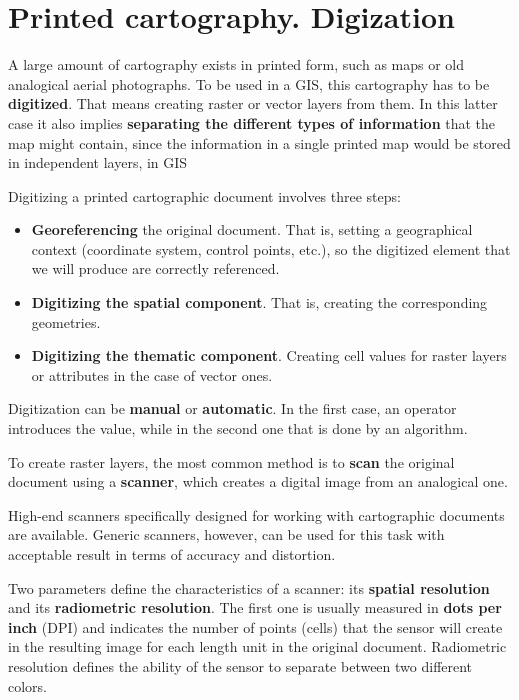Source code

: \section{Printed cartography. Digization}

A large amount of cartography exists in printed form, such as maps or old analogical aerial photographs. To be used in a GIS, this cartography has to be \textbf{digitized}. That means creating raster or vector layers from them. In this latter case it also implies \textbf{separating the different types of information} that the map might contain, since the information in a single printed map would be stored in independent layers, in GIS

Digitizing a printed cartographic document involves three steps: 

\begin{itemize}
\item \textbf{Georeferencing} the original document. That is, setting a geographical context (coordinate system, control points, etc.), so the digitized element that we will produce are correctly referenced.
\item \textbf{Digitizing the spatial component}. That is, creating the corresponding geometries.
\item \textbf{Digitizing the thematic component}. Creating cell values for raster layers or attributes in the case of vector ones.
\end{itemize}

Digitization can be \textbf{manual} or \textbf{automatic}. In the first case, an operator introduces the value, while in the second one that is done by an algorithm.

To create raster layers, the most common method is to \textbf{scan} the original document using a \textbf{scanner}, which creates a digital image from an analogical one.

High-end scanners specifically designed for working with cartographic documents are available. Generic scanners, however, can be used for this task with acceptable result in terms of accuracy and distortion. 

Two parameters define the characteristics of a scanner: its \textbf{spatial resolution} and its \textbf{radiometric resolution}. The first one is usually measured in \textbf{dots per inch} (DPI) and indicates the number of points (cells) that the sensor will create in the resulting image for each length unit in the original document. Radiometric resolution defines the ability of the sensor to separate between two different colors.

[WORK INSTRUCTIONS] Search the material above for the string "create", and copy every line in which it turns up.

[RESPONSE FOR THIS EXERCISE]
To create raster layers, the most common method is to \textbf{scan} the original document using a \textbf{scanner}, which creates a digital image from an analogical one.
Two parameters define the characteristics of a scanner: its \textbf{spatial resolution} and its \textbf{radiometric resolution}. The first one is usually measured in \textbf{dots per inch} (DPI) and indicates the number of points (cells) that the sensor will create in the resulting image for each length unit in the original document. Radiometric resolution defines the ability of the sensor to separate between two different colors.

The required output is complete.